The response consists of the lines from the start of the material below through the line holding "Are ARM considering", repeated word for word and without pictures.

BEGIN DATA

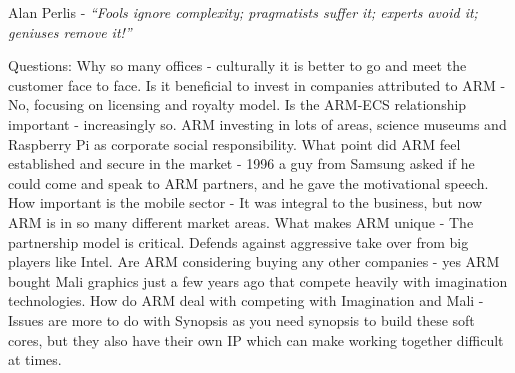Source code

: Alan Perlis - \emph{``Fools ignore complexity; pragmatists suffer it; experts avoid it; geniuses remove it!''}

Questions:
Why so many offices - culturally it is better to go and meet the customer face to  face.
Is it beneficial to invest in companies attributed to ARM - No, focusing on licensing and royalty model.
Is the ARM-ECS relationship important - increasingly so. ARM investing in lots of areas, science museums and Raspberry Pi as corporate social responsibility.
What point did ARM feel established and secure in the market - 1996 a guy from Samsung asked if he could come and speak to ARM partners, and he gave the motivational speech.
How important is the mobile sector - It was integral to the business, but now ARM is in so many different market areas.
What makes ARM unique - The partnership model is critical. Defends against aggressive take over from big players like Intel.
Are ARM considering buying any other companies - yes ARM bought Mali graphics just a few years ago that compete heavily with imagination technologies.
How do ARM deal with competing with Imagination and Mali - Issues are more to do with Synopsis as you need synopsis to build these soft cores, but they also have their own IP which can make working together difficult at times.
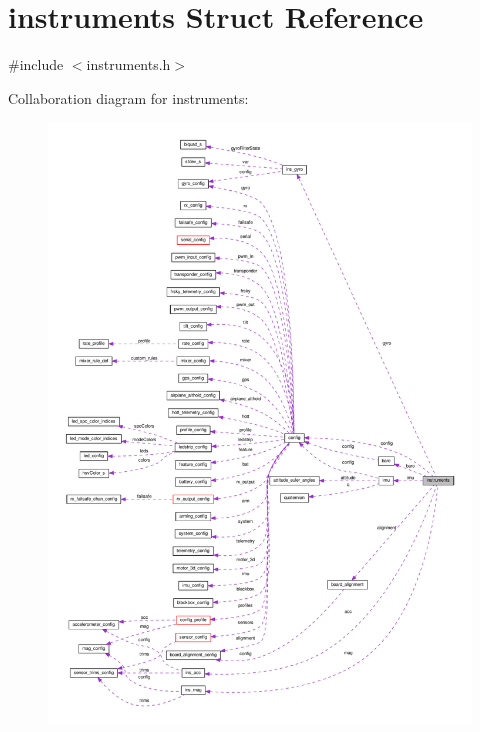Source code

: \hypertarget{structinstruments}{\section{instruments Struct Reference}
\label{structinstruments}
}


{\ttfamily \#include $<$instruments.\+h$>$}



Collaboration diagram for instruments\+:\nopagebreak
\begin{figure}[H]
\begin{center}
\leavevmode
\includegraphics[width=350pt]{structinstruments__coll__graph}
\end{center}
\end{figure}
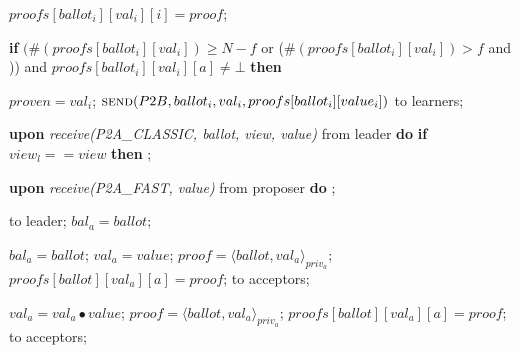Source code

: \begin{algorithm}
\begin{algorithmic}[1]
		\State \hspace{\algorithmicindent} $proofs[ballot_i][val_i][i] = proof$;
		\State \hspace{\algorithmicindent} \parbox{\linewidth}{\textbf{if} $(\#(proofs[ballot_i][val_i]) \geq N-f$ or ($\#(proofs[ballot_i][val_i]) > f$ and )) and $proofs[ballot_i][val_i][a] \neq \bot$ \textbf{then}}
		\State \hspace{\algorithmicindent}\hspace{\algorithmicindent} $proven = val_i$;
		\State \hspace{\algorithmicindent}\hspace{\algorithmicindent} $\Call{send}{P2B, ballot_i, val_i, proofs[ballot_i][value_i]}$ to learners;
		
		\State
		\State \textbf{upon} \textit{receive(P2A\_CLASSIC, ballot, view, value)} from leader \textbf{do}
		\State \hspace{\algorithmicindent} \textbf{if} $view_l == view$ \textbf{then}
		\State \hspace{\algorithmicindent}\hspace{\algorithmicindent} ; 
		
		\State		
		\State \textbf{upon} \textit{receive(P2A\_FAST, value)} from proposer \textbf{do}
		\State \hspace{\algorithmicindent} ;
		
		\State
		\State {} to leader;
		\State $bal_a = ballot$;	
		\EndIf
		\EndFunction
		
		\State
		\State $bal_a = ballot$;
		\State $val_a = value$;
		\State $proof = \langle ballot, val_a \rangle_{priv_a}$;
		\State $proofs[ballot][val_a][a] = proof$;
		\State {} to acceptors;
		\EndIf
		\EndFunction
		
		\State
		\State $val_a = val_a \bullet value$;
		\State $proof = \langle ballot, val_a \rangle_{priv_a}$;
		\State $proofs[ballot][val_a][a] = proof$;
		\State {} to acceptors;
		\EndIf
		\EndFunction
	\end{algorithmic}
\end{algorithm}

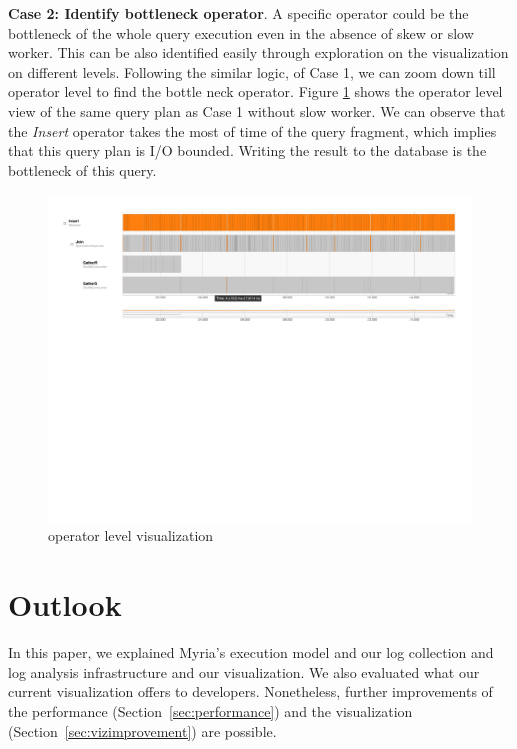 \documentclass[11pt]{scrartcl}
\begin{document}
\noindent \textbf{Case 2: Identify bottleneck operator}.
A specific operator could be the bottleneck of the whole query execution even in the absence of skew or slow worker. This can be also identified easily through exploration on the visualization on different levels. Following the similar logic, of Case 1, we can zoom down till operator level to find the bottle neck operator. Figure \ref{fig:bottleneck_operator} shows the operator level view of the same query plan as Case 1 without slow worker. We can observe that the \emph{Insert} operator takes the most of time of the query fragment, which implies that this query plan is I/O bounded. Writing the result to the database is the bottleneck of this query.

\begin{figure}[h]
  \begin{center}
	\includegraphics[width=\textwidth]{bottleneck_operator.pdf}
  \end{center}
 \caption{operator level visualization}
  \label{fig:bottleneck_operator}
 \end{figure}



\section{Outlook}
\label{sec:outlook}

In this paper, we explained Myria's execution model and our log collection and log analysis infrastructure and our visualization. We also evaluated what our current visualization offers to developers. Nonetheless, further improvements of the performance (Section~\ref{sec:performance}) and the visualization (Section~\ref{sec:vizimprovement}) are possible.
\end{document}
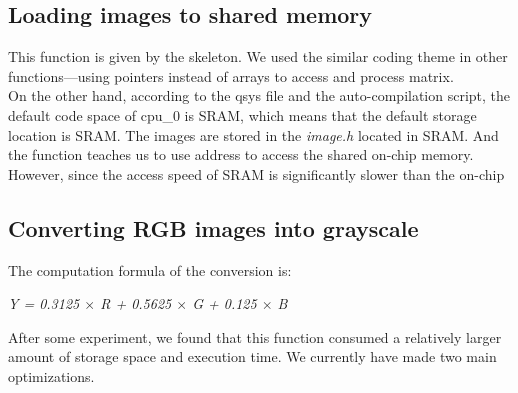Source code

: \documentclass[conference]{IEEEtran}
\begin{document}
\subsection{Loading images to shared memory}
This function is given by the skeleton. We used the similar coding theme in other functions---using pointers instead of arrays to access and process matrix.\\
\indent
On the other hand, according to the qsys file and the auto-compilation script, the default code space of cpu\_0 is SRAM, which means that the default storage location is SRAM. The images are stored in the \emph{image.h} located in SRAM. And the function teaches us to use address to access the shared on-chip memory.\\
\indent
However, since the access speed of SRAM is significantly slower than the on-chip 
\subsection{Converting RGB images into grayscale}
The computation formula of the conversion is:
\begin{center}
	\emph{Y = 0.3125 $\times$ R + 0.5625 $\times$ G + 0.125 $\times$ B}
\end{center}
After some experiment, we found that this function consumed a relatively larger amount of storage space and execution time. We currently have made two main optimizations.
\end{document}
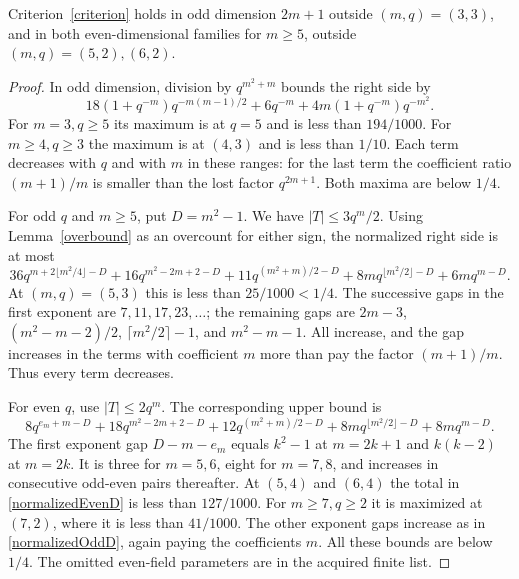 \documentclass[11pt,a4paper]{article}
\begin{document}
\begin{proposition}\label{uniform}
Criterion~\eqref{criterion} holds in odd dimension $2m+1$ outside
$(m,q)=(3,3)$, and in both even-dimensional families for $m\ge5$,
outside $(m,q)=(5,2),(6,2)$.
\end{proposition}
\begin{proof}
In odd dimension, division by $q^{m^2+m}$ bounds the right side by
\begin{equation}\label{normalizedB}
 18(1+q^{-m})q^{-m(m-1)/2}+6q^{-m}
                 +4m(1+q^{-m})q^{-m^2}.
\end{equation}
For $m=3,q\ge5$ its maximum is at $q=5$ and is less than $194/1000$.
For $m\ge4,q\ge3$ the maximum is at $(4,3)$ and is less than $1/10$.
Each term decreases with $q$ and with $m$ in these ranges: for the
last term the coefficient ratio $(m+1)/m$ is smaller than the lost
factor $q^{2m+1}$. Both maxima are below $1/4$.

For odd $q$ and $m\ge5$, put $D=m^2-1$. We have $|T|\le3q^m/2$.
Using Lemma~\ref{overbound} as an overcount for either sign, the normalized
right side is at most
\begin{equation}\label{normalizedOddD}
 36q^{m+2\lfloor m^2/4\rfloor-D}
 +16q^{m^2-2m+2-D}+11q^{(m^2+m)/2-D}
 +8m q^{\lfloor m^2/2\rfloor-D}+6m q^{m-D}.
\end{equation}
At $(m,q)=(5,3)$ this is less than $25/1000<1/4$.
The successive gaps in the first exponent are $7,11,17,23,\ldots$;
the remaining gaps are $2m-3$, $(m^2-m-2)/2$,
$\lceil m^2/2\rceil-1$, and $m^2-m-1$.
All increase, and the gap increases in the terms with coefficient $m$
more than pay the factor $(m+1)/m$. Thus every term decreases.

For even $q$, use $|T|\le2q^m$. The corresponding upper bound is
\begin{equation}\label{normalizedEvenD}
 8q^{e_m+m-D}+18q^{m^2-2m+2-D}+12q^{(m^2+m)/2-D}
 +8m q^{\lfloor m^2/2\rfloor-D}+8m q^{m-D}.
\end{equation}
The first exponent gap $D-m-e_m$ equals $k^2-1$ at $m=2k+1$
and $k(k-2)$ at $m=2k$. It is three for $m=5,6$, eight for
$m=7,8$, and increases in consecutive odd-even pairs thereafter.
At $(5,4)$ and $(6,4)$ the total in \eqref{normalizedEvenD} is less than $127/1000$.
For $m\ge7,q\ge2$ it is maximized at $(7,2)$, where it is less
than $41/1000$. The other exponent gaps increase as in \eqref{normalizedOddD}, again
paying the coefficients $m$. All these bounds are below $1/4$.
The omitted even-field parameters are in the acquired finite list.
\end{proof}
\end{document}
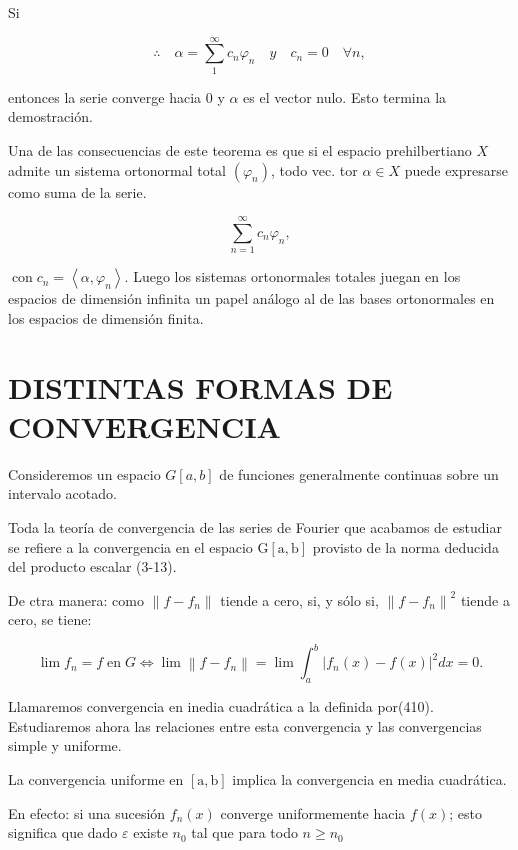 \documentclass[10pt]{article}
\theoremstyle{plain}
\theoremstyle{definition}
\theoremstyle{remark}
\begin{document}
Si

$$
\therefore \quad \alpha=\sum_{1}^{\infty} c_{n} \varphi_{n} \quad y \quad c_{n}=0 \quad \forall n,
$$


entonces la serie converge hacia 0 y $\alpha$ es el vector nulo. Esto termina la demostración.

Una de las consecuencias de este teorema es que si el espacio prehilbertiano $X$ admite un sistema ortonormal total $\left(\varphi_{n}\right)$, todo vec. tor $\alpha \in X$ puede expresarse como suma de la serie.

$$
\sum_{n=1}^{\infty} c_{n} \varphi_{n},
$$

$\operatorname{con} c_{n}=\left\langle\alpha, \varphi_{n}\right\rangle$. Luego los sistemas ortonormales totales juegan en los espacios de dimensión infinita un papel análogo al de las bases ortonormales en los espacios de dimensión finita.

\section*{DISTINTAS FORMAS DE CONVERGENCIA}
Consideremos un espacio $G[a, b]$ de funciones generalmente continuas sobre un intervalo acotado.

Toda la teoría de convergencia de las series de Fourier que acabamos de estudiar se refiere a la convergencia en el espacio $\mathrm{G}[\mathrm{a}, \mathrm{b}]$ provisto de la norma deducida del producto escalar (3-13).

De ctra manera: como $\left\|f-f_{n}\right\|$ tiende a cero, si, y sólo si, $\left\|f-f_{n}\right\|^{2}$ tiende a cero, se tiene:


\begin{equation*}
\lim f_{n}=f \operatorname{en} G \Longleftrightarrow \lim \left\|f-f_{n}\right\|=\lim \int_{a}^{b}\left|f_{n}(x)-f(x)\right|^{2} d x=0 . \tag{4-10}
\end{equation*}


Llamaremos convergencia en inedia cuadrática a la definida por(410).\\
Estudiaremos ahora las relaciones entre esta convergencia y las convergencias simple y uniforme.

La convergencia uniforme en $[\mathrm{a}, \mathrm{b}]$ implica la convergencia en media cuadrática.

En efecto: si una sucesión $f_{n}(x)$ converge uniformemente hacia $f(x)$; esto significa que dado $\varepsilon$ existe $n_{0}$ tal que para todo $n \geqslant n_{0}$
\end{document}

END DATA

REPLY TO THE TASK:
Source code

: Alan Perlis - \emph{``Fools ignore complexity; pragmatists suffer it; experts avoid it; geniuses remove it!''}

Questions:
Why so many offices - culturally it is better to go and meet the customer face to  face.
Is it beneficial to invest in companies attributed to ARM - No, focusing on licensing and royalty model.
Is the ARM-ECS relationship important - increasingly so. ARM investing in lots of areas, science museums and Raspberry Pi as corporate social responsibility.
What point did ARM feel established and secure in the market - 1996 a guy from Samsung asked if he could come and speak to ARM partners, and he gave the motivational speech.
How important is the mobile sector - It was integral to the business, but now ARM is in so many different market areas.
What makes ARM unique - The partnership model is critical. Defends against aggressive take over from big players like Intel.
Are ARM considering buying any other companies - yes ARM bought Mali graphics just a few years ago that compete heavily with imagination technologies.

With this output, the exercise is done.